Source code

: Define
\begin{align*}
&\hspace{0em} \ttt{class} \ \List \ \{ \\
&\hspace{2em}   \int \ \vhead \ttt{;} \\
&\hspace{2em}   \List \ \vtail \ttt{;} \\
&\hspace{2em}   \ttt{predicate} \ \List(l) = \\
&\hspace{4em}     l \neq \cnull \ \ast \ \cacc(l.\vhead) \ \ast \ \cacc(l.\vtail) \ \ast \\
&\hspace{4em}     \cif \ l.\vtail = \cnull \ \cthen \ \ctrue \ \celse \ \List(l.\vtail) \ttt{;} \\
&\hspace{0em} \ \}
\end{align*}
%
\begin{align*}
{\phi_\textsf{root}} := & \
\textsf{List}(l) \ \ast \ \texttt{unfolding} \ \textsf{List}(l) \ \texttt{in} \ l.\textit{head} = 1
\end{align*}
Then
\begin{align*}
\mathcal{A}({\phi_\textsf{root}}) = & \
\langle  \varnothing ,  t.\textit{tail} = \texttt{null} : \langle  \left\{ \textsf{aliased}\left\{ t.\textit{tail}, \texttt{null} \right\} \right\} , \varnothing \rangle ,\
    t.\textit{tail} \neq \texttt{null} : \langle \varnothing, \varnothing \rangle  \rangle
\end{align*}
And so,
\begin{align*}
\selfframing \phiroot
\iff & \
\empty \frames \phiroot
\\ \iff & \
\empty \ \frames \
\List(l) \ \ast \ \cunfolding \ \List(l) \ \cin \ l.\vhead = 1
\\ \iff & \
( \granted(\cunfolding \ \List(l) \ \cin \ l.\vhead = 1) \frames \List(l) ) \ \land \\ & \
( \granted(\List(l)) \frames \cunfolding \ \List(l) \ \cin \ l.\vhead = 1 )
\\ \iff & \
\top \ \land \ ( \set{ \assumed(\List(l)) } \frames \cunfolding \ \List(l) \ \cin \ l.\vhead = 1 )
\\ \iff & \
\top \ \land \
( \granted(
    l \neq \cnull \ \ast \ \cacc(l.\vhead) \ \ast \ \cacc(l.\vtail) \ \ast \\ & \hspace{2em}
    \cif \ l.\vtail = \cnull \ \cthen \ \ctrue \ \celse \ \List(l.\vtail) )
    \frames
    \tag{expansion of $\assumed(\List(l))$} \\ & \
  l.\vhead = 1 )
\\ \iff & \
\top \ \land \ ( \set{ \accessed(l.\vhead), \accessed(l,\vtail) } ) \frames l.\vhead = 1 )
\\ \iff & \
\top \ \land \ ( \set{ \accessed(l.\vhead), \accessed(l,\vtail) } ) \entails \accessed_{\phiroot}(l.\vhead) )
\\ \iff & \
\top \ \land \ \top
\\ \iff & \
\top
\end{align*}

...

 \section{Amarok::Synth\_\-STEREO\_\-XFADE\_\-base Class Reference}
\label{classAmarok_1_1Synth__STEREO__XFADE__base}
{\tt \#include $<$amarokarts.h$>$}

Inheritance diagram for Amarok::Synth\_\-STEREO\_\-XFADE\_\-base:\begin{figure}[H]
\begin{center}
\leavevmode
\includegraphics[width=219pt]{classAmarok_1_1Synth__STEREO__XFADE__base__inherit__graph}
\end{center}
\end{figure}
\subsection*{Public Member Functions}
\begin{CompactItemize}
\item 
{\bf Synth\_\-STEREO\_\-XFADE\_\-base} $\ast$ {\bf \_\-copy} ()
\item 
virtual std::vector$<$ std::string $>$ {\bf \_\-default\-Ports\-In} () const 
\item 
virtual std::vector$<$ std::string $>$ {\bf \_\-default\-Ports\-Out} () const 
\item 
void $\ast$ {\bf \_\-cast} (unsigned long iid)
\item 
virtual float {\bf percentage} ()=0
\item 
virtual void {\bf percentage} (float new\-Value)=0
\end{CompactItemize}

---

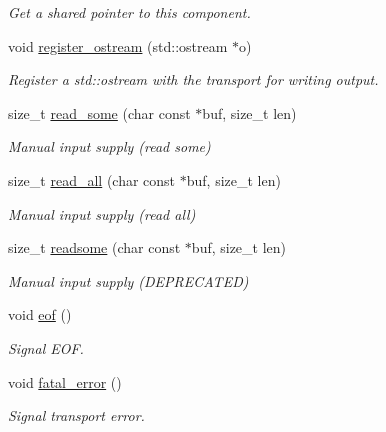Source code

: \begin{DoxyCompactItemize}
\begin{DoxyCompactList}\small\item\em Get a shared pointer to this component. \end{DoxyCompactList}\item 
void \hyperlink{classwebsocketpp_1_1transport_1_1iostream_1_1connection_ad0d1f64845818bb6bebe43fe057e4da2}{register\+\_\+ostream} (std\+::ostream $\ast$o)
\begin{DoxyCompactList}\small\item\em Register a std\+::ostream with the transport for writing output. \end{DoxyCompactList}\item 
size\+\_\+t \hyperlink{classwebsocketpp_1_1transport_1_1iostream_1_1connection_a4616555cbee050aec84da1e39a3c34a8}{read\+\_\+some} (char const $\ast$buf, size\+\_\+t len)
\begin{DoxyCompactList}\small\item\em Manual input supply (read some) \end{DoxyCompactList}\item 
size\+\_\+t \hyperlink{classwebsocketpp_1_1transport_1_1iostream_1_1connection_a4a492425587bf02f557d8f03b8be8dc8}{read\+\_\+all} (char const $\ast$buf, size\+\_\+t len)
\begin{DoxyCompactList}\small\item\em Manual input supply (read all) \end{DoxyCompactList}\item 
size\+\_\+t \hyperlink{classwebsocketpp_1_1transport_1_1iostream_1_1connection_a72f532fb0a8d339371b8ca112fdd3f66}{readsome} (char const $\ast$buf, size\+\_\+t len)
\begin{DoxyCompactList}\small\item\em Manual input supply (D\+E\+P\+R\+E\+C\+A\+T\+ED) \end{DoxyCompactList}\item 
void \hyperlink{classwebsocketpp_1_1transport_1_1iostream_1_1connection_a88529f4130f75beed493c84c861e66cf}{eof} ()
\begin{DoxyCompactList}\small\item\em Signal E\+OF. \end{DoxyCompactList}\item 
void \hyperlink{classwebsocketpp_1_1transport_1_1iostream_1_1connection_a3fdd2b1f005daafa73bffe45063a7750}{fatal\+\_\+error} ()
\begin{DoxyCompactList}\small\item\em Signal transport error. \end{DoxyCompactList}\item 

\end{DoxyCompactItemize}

### WORK TASK:
Within the entries, find all lines holding "Manual" and copy each one.

### WRITTEN REPLY:
\begin{DoxyCompactList}\small\item\em Manual input supply (read some) \end{DoxyCompactList}\item 
\begin{DoxyCompactList}\small\item\em Manual input supply (read all) \end{DoxyCompactList}\item 
\begin{DoxyCompactList}\small\item\em Manual input supply (D\+E\+P\+R\+E\+C\+A\+T\+ED) \end{DoxyCompactList}\item 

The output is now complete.